OpenChainBench Contributor
PassAudited by ClawScan on May 15, 2026.
Overview
This instruction-only contributor guide appears benign, with expected cautions around running repo commands, protecting API keys, and hosting a public metrics endpoint.
Before using this skill, make sure you trust the OpenChainBench repository before running pnpm commands, keep provider API keys out of commits, and review what your public `/metrics` endpoint exposes and costs to operate.
Findings (3)
Artifact-based informational review of SKILL.md, metadata, install specs, static scan signals, and capability signals. ClawScan does not execute the skill or run runtime probes.
Running dependency installation or build scripts in a cloned repo can execute project code on the user's machine.
The skill asks the user to clone an external repository and install project dependencies. This is normal for local contribution validation, but it means the user is trusting that repository and its package scripts.

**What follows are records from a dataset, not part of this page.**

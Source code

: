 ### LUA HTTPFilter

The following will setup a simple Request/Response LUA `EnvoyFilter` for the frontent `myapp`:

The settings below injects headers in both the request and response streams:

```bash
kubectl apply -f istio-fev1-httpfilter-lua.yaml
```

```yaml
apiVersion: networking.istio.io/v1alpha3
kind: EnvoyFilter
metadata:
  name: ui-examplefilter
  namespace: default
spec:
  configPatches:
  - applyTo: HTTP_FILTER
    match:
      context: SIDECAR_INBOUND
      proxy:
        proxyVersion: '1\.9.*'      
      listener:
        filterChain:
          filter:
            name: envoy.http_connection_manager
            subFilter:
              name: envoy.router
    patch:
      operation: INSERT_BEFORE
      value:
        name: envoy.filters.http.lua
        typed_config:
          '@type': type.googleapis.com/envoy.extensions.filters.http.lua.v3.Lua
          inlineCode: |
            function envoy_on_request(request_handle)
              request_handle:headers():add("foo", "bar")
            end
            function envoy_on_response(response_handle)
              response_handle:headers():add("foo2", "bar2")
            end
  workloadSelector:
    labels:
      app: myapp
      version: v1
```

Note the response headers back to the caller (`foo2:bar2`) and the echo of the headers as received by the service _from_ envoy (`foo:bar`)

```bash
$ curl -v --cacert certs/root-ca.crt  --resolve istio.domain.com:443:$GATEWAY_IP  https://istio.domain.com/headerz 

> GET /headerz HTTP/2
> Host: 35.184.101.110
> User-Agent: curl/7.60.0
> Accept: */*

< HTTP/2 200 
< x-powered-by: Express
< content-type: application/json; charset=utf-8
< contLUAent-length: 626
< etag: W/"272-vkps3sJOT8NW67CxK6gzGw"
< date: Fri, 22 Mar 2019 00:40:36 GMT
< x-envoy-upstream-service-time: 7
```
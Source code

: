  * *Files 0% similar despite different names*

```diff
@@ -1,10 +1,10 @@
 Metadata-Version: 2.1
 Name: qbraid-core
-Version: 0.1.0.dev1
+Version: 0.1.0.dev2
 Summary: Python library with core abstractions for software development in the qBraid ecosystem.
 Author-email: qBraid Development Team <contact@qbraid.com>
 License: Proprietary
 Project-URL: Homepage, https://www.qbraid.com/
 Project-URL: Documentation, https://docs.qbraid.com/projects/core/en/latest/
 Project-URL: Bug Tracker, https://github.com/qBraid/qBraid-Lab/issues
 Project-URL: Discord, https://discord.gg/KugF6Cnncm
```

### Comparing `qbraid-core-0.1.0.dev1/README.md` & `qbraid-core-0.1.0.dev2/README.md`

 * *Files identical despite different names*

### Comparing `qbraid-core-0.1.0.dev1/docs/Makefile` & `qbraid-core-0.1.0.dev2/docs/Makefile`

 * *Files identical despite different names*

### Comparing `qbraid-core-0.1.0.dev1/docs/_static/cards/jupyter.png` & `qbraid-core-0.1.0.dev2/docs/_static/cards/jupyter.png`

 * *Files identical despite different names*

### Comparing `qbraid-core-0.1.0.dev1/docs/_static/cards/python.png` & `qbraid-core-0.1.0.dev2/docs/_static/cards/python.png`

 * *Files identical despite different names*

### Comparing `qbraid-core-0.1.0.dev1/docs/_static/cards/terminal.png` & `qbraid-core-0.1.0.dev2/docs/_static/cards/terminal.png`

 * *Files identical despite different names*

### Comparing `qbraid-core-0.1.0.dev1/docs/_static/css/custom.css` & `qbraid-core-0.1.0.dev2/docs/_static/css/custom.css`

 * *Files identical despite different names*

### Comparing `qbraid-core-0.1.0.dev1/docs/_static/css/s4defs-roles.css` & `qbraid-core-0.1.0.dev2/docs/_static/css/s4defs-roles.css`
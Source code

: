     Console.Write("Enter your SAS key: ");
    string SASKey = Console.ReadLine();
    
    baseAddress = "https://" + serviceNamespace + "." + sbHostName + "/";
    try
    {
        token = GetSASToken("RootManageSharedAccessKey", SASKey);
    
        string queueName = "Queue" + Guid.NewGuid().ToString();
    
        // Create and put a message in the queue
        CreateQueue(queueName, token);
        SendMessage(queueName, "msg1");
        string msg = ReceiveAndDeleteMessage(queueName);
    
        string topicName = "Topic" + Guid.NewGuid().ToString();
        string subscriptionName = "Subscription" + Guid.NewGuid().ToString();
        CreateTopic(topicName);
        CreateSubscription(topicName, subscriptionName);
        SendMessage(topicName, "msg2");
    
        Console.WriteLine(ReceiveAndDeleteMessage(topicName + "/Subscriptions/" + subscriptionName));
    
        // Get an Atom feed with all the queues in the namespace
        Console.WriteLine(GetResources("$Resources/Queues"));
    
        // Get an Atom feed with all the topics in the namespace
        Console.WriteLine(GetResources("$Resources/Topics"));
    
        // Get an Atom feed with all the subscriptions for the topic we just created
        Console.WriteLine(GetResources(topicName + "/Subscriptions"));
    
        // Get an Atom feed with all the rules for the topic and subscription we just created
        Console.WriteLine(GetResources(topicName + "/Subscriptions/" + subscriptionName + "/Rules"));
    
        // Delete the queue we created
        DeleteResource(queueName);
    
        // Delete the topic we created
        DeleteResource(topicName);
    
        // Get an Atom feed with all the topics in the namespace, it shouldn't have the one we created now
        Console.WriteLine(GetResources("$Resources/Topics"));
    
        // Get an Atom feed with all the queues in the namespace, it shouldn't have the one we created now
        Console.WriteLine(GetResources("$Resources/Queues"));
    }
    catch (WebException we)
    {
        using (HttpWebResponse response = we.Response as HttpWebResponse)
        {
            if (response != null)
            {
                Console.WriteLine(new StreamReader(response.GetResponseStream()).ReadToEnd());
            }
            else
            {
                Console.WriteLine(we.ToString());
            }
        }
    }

`git clone https://github.com/OpenChainBench/OpenChainBench && cd OpenChainBench` ... `pnpm install`
Review the repository and package scripts before running pnpm commands, and use a normal development sandbox if possible.
Improperly scoped or accidentally committed API keys could expose provider accounts or incur costs.
The harness may require provider API keys. The instruction is purpose-aligned and explicitly warns not to commit secrets, but credential handling is still security-relevant.
Read API keys from environment variables. Never commit them.
Use least-privilege API keys, store them outside the repo, and confirm `.env` files are ignored before committing.
A hosted harness can continue consuming resources and exposing metrics until the user shuts it down or changes access controls.
The workflow involves a persistent public service. This is disclosed and central to the benchmark design, but users should understand the ongoing operational exposure.
The harness is a long-running data producer... Run continuously and expose `/metrics` over HTTPS on a stable port.
Monitor hosting costs, avoid exposing secrets in metrics, and ensure the harness can be stopped or rotated if needed.